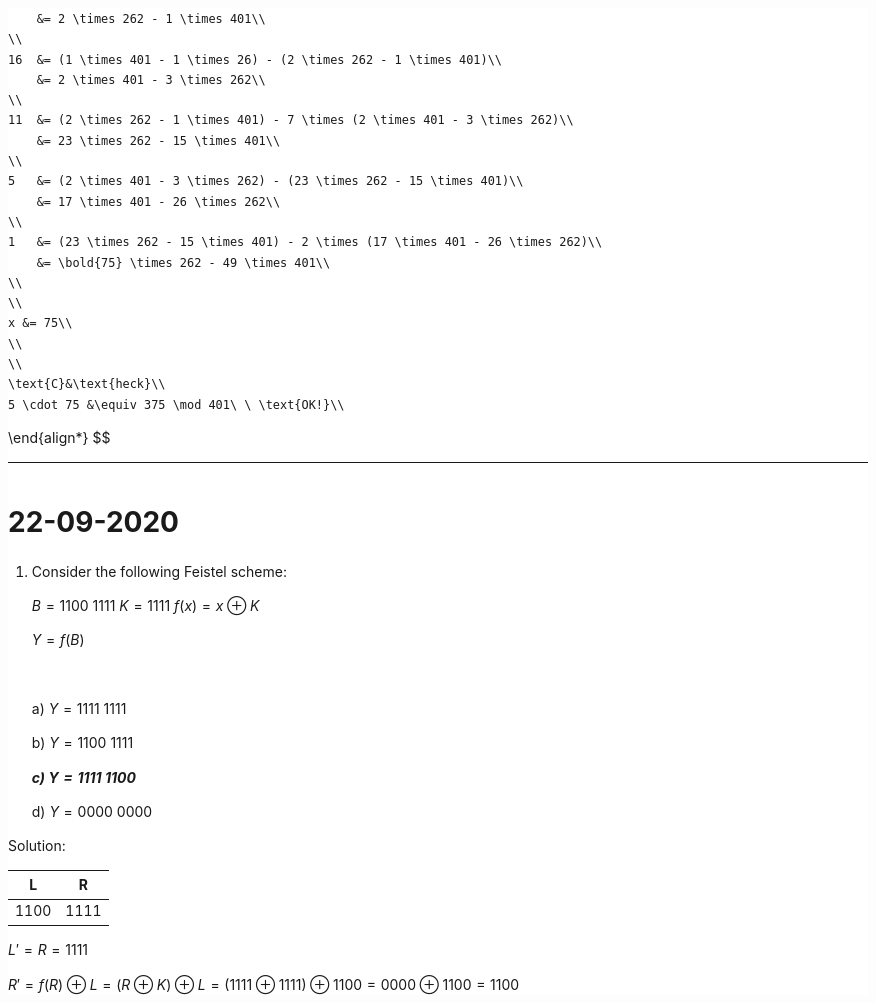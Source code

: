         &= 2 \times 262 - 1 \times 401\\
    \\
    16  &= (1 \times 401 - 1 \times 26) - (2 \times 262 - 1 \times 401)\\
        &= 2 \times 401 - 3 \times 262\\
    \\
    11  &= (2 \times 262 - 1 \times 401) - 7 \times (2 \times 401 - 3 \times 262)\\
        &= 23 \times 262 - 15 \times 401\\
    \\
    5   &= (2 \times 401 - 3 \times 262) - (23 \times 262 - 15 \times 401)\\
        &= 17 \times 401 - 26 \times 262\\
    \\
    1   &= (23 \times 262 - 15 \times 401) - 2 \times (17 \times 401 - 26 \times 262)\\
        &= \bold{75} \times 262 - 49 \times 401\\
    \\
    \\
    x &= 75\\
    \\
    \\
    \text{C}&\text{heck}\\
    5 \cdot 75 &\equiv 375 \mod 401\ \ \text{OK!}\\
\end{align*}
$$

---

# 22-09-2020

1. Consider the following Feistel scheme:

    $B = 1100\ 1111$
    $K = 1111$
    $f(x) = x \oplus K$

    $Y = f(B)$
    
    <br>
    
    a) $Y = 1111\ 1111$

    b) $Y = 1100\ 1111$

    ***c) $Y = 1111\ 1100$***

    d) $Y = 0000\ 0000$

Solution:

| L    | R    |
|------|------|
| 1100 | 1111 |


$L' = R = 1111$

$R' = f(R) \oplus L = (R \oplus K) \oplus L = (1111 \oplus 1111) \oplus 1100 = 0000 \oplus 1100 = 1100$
————
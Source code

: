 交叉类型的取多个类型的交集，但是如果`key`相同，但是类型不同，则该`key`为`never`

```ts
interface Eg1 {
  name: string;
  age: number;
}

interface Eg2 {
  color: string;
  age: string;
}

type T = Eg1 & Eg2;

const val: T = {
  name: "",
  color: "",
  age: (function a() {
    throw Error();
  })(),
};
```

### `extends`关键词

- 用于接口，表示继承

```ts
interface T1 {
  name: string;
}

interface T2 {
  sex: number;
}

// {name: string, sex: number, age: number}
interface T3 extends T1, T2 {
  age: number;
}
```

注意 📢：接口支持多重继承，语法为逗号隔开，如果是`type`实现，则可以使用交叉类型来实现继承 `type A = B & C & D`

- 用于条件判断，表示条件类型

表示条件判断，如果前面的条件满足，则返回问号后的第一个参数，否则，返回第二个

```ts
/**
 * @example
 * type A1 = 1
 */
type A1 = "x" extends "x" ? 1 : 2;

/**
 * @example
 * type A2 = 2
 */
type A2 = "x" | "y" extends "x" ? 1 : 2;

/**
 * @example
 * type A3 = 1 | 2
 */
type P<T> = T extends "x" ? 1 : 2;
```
————
Whenever "name" occurs in a line above, copy that line.

  name: string;
  name: "",
  name: string;
// {name: string, sex: number, age: number}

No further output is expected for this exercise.